MATERIAL FOR THE TASK »
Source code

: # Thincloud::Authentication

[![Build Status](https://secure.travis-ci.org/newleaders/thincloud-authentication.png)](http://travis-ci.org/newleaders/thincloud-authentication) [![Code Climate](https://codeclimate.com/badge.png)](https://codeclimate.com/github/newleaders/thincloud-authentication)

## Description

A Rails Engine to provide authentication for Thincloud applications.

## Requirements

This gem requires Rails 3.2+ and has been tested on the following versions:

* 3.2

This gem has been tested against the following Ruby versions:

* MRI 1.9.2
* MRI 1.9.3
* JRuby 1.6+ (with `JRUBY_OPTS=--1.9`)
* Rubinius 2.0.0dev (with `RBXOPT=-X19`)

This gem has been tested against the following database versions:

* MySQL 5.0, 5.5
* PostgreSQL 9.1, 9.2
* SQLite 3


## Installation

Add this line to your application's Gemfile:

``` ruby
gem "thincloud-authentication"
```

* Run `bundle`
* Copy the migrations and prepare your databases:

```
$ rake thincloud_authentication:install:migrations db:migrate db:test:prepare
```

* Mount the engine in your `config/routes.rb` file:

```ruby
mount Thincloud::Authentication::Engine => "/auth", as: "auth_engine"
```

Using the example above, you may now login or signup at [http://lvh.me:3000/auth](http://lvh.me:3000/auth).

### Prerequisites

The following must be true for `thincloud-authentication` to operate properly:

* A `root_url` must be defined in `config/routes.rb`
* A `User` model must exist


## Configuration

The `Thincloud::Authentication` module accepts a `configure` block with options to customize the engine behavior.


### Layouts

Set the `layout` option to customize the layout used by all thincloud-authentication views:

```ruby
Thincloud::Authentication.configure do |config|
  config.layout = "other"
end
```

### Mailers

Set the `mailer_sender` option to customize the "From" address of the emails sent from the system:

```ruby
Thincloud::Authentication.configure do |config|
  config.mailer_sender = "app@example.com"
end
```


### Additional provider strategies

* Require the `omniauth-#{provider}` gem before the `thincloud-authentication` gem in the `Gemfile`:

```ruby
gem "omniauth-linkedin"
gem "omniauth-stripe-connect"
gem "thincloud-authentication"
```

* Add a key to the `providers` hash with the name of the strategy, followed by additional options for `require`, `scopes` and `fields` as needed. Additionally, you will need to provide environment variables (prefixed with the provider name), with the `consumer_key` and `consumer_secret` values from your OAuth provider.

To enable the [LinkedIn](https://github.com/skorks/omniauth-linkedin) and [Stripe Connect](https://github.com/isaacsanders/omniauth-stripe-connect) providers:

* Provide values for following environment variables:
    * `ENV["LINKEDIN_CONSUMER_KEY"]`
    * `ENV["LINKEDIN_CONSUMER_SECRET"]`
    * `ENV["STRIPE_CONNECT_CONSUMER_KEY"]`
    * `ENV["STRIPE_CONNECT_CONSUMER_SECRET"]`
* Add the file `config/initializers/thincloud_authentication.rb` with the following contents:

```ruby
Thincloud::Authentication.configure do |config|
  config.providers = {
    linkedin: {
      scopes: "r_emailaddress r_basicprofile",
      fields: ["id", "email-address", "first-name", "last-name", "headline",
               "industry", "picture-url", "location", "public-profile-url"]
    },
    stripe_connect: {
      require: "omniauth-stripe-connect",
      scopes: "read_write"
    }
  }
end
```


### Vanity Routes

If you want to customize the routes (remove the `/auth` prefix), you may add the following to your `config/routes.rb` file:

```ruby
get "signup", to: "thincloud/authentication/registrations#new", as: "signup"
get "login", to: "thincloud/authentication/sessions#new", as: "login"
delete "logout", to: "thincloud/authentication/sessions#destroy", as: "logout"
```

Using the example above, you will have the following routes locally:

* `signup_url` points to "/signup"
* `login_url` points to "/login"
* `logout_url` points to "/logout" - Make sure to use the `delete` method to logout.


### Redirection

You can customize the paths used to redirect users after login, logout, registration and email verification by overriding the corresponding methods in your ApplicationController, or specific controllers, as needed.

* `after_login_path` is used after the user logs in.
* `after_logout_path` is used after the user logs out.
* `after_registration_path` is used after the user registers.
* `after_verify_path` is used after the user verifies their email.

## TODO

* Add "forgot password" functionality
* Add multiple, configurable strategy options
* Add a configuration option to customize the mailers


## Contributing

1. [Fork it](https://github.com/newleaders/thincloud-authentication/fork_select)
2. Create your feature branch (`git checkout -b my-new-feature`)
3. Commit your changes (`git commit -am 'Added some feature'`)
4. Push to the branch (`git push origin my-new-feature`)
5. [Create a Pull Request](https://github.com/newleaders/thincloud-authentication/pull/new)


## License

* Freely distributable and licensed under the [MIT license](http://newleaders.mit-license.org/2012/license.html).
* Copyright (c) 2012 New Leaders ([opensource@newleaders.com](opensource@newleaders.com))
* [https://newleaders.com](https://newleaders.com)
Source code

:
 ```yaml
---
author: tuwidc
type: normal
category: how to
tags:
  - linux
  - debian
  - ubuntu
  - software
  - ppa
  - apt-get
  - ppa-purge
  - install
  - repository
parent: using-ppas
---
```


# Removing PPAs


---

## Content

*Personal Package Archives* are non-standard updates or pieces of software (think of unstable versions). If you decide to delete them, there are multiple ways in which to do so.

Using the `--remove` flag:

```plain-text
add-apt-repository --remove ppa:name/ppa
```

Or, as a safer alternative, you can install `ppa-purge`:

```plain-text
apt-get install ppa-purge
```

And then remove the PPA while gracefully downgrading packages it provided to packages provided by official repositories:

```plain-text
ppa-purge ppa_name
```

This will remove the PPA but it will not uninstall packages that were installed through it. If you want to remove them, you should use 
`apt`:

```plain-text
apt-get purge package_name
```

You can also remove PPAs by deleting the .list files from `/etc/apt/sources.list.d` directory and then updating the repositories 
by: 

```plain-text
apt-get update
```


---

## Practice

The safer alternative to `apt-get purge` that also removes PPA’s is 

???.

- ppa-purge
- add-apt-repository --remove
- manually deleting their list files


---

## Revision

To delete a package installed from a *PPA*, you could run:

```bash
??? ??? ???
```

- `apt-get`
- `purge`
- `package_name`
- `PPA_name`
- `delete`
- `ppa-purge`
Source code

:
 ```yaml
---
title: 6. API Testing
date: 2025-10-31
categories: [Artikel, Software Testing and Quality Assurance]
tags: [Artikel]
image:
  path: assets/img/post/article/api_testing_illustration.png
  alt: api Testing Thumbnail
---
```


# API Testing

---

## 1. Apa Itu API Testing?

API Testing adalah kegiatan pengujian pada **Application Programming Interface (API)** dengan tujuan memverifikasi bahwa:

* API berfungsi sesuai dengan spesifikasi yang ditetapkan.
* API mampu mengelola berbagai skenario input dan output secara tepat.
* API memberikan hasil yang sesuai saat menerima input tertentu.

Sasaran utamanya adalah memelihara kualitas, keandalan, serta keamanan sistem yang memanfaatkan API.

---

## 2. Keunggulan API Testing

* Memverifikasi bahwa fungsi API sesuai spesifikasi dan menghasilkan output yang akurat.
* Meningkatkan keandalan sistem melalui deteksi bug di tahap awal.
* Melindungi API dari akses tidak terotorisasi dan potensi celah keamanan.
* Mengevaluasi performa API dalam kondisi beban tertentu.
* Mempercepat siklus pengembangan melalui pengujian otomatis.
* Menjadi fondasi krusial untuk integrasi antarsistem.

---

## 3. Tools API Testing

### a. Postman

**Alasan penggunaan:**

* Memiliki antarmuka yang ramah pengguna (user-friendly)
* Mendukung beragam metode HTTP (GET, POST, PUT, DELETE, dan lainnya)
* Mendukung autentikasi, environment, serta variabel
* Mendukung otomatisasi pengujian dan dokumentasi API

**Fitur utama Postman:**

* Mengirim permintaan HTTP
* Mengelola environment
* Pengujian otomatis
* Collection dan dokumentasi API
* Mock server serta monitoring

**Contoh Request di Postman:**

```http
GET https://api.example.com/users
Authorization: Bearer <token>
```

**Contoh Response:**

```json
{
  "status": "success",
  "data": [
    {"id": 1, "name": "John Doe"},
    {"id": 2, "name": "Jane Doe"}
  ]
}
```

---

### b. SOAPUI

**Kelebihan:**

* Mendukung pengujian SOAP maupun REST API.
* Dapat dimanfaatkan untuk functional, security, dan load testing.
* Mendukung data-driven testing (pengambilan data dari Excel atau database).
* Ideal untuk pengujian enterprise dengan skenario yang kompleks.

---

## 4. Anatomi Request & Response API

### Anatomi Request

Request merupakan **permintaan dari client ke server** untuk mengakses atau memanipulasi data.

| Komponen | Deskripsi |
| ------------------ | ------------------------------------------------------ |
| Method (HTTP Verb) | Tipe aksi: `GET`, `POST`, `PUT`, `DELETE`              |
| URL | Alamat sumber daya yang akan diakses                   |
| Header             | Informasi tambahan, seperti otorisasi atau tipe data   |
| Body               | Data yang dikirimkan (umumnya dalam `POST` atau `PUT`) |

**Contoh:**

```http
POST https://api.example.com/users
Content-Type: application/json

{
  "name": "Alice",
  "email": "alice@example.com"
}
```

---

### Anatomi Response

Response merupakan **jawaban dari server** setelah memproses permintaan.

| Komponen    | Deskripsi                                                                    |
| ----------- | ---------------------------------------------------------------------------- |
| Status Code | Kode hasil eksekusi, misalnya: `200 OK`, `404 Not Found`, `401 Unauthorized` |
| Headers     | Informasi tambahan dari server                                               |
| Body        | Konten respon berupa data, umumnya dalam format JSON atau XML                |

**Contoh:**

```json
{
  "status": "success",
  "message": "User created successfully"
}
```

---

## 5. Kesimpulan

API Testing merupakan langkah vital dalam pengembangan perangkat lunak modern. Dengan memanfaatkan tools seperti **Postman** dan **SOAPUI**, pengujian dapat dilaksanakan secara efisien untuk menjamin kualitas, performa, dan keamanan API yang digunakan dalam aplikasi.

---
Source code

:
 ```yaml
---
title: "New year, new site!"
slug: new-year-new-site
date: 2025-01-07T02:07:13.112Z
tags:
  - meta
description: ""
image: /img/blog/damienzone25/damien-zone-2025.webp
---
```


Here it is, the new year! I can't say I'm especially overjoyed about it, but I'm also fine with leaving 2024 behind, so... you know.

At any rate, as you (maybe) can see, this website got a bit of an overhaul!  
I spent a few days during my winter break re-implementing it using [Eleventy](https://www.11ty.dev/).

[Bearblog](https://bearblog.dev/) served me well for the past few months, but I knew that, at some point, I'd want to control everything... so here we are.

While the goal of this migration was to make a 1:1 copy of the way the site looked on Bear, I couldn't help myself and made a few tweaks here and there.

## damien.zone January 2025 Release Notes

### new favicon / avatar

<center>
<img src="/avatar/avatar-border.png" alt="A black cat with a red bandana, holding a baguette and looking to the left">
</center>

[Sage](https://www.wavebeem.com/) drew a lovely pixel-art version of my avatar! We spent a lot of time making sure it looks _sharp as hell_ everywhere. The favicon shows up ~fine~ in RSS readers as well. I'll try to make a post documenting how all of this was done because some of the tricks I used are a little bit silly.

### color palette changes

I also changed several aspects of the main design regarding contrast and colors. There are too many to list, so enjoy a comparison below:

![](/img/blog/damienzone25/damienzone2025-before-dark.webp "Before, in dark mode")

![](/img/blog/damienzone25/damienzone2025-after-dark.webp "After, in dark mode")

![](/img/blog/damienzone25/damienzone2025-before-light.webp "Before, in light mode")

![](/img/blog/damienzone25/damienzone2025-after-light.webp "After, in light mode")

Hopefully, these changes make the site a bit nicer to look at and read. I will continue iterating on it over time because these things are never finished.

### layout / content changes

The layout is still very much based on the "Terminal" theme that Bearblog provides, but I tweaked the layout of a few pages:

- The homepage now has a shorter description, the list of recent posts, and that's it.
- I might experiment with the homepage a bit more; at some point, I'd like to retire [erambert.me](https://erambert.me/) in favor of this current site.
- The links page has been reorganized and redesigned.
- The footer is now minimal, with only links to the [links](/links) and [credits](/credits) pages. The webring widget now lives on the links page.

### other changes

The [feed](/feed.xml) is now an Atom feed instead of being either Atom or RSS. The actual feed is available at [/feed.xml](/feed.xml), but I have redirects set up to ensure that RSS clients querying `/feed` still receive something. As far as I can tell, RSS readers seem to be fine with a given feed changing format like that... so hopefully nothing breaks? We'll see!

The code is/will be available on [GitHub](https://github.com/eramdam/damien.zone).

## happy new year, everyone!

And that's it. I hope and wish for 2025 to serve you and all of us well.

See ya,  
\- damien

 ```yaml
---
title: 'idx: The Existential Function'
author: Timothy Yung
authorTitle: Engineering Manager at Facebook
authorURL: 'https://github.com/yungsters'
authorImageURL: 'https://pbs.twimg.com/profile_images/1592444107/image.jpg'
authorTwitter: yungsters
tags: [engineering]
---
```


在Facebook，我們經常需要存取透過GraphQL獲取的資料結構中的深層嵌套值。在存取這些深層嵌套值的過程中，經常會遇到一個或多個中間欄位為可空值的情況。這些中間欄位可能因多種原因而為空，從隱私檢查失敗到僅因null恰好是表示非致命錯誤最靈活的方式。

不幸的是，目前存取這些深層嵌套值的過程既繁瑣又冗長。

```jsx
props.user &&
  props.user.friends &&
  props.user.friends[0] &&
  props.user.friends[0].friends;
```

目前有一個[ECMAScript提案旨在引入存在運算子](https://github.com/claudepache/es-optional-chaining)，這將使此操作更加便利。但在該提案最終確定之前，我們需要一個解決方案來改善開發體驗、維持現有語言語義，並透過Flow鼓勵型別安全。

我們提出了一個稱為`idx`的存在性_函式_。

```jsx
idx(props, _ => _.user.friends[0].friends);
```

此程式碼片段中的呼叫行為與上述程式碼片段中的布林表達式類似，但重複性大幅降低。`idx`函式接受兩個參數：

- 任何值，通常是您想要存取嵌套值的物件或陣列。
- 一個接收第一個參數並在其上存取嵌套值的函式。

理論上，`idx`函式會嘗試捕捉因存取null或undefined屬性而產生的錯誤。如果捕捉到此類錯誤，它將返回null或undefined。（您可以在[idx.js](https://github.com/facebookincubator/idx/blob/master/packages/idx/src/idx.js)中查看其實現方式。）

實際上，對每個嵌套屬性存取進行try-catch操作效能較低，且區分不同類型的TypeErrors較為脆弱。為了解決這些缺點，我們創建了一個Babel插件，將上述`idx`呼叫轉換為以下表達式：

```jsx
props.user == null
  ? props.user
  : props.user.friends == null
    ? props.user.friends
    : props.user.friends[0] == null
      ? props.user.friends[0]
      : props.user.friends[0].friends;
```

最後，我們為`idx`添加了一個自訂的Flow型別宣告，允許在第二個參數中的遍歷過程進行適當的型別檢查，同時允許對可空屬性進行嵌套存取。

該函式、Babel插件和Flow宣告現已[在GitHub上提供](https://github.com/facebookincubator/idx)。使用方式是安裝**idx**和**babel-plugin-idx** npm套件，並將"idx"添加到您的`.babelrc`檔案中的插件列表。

AIM OF THE EXERCISE » Look above and return each line of the records exactly, from the very first through the line with "This gem has been tested against the following Ruby", both included.

ANSWER TO THE EXERCISE »
Source code

: # Thincloud::Authentication

[![Build Status](https://secure.travis-ci.org/newleaders/thincloud-authentication.png)](http://travis-ci.org/newleaders/thincloud-authentication) [![Code Climate](https://codeclimate.com/badge.png)](https://codeclimate.com/github/newleaders/thincloud-authentication)

## Description

A Rails Engine to provide authentication for Thincloud applications.

## Requirements

This gem requires Rails 3.2+ and has been tested on the following versions:

* 3.2

This gem has been tested against the following Ruby versions:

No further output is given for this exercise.